*** DATA Section Begins ***

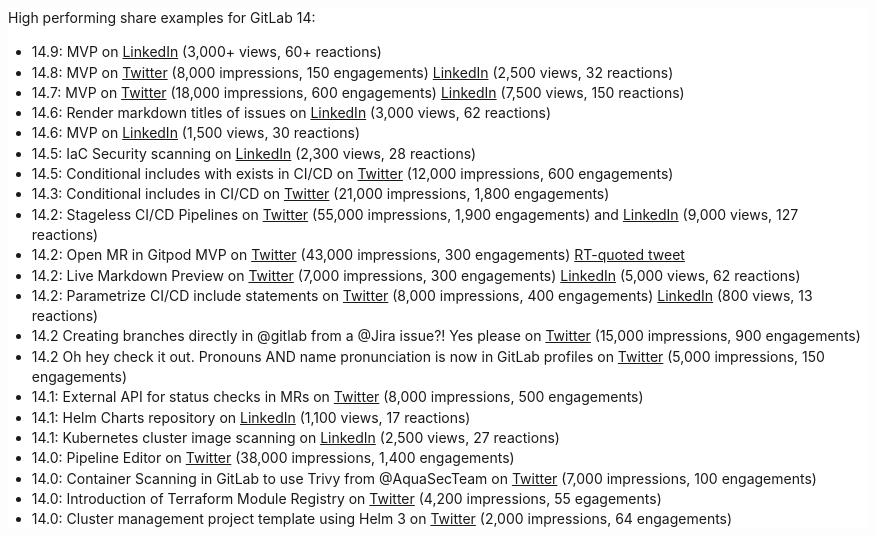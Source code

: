 High performing share examples for GitLab 14:

- 14.9: MVP on [LinkedIn](https://www.linkedin.com/posts/dnsmichi_terraform-everyonecancontribute-activity-6912476005810999296-ig8Q) (3,000+ views, 60+ reactions)
- 14.8: MVP on [Twitter](https://twitter.com/dnsmichi/status/1496140144067465227) (8,000 impressions, 150 engagements) [LinkedIn](https://www.linkedin.com/posts/dnsmichi_everyonecancontribute-devops-activity-6901905241671835648-X4Vk) (2,500 views, 32 reactions)
- 14.7: MVP on [Twitter](https://twitter.com/dnsmichi/status/1484898545849315333) (18,000 impressions, 600 engagements) [LinkedIn](https://www.linkedin.com/posts/dnsmichi_everyonecancontribute-community-devops-activity-6890664006277754880-OCJ5) (7,500 views, 150 reactions)
- 14.6: Render markdown titles of issues on [LinkedIn](https://www.linkedin.com/posts/dnsmichi_yesssss-gitlab-146-allows-to-render-markdown-activity-6879493371191156736-RHCu) (3,000 views, 62 reactions)
- 14.6: MVP on [LinkedIn](https://www.linkedin.com/posts/dnsmichi_everyonecancontribute-activity-6879464875018465280-skt5) (1,500 views, 30 reactions)
- 14.5: IaC Security scanning on [LinkedIn](https://www.linkedin.com/posts/dnsmichi_security-infrastructureascode-kics-activity-6870082879037173761-kyaQ) (2,300 views, 28 reactions)
- 14.5: Conditional includes with exists in CI/CD on [Twitter](https://twitter.com/dnsmichi/status/1464279272214958095) (12,000 impressions, 600 engagements)
- 14.3: Conditional includes in CI/CD on [Twitter](https://twitter.com/dnsmichi/status/1440690461673340933) (21,000 impressions, 1,800 engagements)
- 14.2: Stageless CI/CD Pipelines on [Twitter](https://twitter.com/dnsmichi/status/1429475480030351364) (55,000 impressions, 1,900 engagements) and [LinkedIn](https://www.linkedin.com/posts/dnsmichi_async-cicd-pipelines-with-needs-as-job-activity-6835241415748939776-I6kI) (9,000 views, 127 reactions)
- 14.2: Open MR in Gitpod MVP on [Twitter](https://twitter.com/dnsmichi/status/1429469773058936841) (43,000 impressions, 300 engagements) [RT-quoted tweet](https://twitter.com/ludmann/status/1429735681513951235)
- 14.2: Live Markdown Preview on [Twitter](https://twitter.com/dnsmichi/status/1429463680182276100) (7,000 impressions, 300 engagements) [LinkedIn](https://www.linkedin.com/posts/dnsmichi_wohooooooo-live-markdown-preview-while-typing-activity-6835229767072014336-sDCg) (5,000 views, 62 reactions)
- 14.2: Parametrize CI/CD include statements on [Twitter](https://twitter.com/dnsmichi/status/1429473222098100233) (8,000 impressions, 400 engagements) [LinkedIn](https://www.linkedin.com/posts/dnsmichi_you-can-parametrize-cicd-include-statements-activity-6835239058843688960-Xc6v) (800 views, 13 reactions)
- 14.2 Creating branches directly in @gitlab from a @Jira issue?!  Yes please on [Twitter](https://twitter.com/olearycrew/status/1429899257700618249) (15,000 impressions, 900 engagements)
- 14.2 Oh hey check it out. Pronouns AND name pronunciation is now in GitLab profiles on [Twitter](https://twitter.com/olearycrew/status/1429459101294157829) (5,000 impressions, 150 engagements)
- 14.1: External API for status checks in MRs on [Twitter](https://twitter.com/dnsmichi/status/1418271636722274307) (8,000 impressions, 500 engagements)
- 14.1: Helm Charts repository on [LinkedIn](https://www.linkedin.com/posts/dnsmichi_cloudnative-helm-activity-6823949221377388544-9spE) (1,100 views, 17 reactions)
- 14.1: Kubernetes cluster image scanning on [LinkedIn](https://www.linkedin.com/posts/dnsmichi_kubernetes-activity-6823916460750974976-FJEc) (2,500 views, 27 reactions)
- 14.0: Pipeline Editor on [Twitter](https://twitter.com/dnsmichi/status/1407359717282828298) (38,000 impressions, 1,400 engagements) 
- 14.0: Container Scanning in GitLab to use Trivy from @AquaSecTeam on [Twitter](https://twitter.com/olearycrew/status/1407358974601707520) (7,000 impressions, 100 engagements)
- 14.0: Introduction of Terraform Module Registry on [Twitter](https://twitter.com/sarki247/status/1407995667121901568) (4,200 impressions, 55 egagements)
- 14.0: Cluster management project template using Helm 3 on [Twitter](https://twitter.com/sarki247/status/1408056830551601159) (2,000 impressions, 64 engagements)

*** DATA Section Ends ***

WHAT TO WORK ON = What is needed is a verbatim copy of every line in the records above from the one containing "High performing share" down to the one containing "- 14.2: Open", both included, and nothing more.

RESULT =
: High performing share examples for GitLab 14:

- 14.9: MVP on [LinkedIn](https://www.linkedin.com/posts/dnsmichi_terraform-everyonecancontribute-activity-6912476005810999296-ig8Q) (3,000+ views, 60+ reactions)
- 14.8: MVP on [Twitter](https://twitter.com/dnsmichi/status/1496140144067465227) (8,000 impressions, 150 engagements) [LinkedIn](https://www.linkedin.com/posts/dnsmichi_everyonecancontribute-devops-activity-6901905241671835648-X4Vk) (2,500 views, 32 reactions)
- 14.7: MVP on [Twitter](https://twitter.com/dnsmichi/status/1484898545849315333) (18,000 impressions, 600 engagements) [LinkedIn](https://www.linkedin.com/posts/dnsmichi_everyonecancontribute-community-devops-activity-6890664006277754880-OCJ5) (7,500 views, 150 reactions)
- 14.6: Render markdown titles of issues on [LinkedIn](https://www.linkedin.com/posts/dnsmichi_yesssss-gitlab-146-allows-to-render-markdown-activity-6879493371191156736-RHCu) (3,000 views, 62 reactions)
- 14.6: MVP on [LinkedIn](https://www.linkedin.com/posts/dnsmichi_everyonecancontribute-activity-6879464875018465280-skt5) (1,500 views, 30 reactions)
- 14.5: IaC Security scanning on [LinkedIn](https://www.linkedin.com/posts/dnsmichi_security-infrastructureascode-kics-activity-6870082879037173761-kyaQ) (2,300 views, 28 reactions)
- 14.5: Conditional includes with exists in CI/CD on [Twitter](https://twitter.com/dnsmichi/status/1464279272214958095) (12,000 impressions, 600 engagements)
- 14.3: Conditional includes in CI/CD on [Twitter](https://twitter.com/dnsmichi/status/1440690461673340933) (21,000 impressions, 1,800 engagements)
- 14.2: Stageless CI/CD Pipelines on [Twitter](https://twitter.com/dnsmichi/status/1429475480030351364) (55,000 impressions, 1,900 engagements) and [LinkedIn](https://www.linkedin.com/posts/dnsmichi_async-cicd-pipelines-with-needs-as-job-activity-6835241415748939776-I6kI) (9,000 views, 127 reactions)
- 14.2: Open MR in Gitpod MVP on [Twitter](https://twitter.com/dnsmichi/status/1429469773058936841) (43,000 impressions, 300 engagements) [RT-quoted tweet](https://twitter.com/ludmann/status/1429735681513951235)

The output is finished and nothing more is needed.